Стихотворение «В тот день» (ביום ההוא) было опубликовано 18.12.1942 в газете «Ѓа-Арец».
В тот день, когда будет Суд, непохожий на все суды,
Страна под названьем Германия переполнится
плеском воды.
Миллионы убийц, в предчувствии адских мук,
Побегут отмывать кровищу со своих заскорузлых рук.
Будут мылить, тереть и усердно скоблить ладонь,
И от страха потеть, и свою ненавидеть вонь.
Папа с мамой возьмут кувшин и польют сынку —
Палачу, садисту, насильнику, мяснику.
Будут с рук капать капли, капля капли святей —
В каждой капле жизнь — отцов, матерей, детей.

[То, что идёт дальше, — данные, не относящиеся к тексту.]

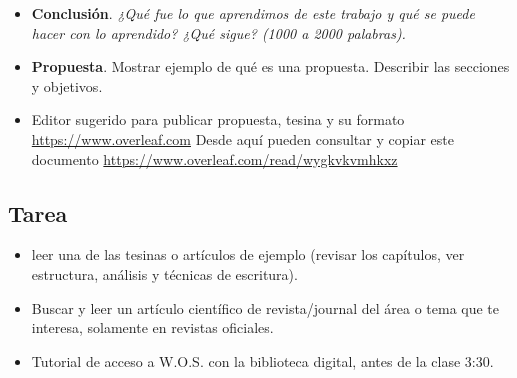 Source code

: \documentclass[letterpaper, 10 pt, conference]{ieeeconf}  %
\begin{document}
\begin{itemize}
		\item \textbf{Conclusión}. \emph{¿Qué fue lo que aprendimos de este trabajo y qué se puede hacer con lo aprendido? ¿Qué sigue? (1000 a 2000 palabras).}
		\item \textbf{Propuesta}. Mostrar ejemplo de qué es una propuesta. Describir las secciones y objetivos.
		\item Editor sugerido para publicar propuesta, tesina y su formato \url{https://www.overleaf.com} Desde aquí pueden consultar y copiar este documento \url{https://www.overleaf.com/read/wygkvkvmhkxz}
\end{itemize}

\subsection*{Tarea} 

\begin{itemize}
		\item leer una de las tesinas o artículos de ejemplo (revisar los capítulos, ver estructura, análisis y técnicas de escritura).
		\item Buscar y leer un artículo científico de revista/journal del área o tema que te interesa, solamente en revistas oficiales.
            \item Tutorial de acceso a W.O.S. con la biblioteca digital, antes de la clase 3:30.
\end{itemize}
\end{document}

Будет в каждом немецком доме капели плач,
Потому что в каждом немецком доме сидит палач.
Здесь живет писака — плотник духовных скреп,
Что нацистским бонзам руки лизал за хлеб.
А вот здесь — рабочий, классово-близкий друг.
Выходил под знаменем — красным, в центре — паук.
По соседству — химик, физик, стеклянный глаз.
Он создал пулемет, эшафот, крематорий, газ.
Рядом скромный бюргер с сонмом детей, внучат,
Просто ждал — когда же награбленное вручат…
Будут в каждом доме руки мыть и тереть,
И дрожать от страха, и смертным потом потеть.
И услышав это, всполошится сосед-нейтрал,
Что ворота запер и ключ подальше убрал.
Встрепенется политик в своей кабинетной тиши —
Тот, кто вел торговлю, когда надо было тушить.
И от малой конторки клерка до ватиканских вершин
Будет литься вода из кранов, будет звенеть кувшин.
Потому что в такие моменты не приходится выбирать:
Чем целую вечность мучиться, лучше вовсе
кожу содрать…
А потом весь мир зарыдает, проклиная свой
прошлый грех,
Потому что воды не хватит. Ни за что не хватит на всех.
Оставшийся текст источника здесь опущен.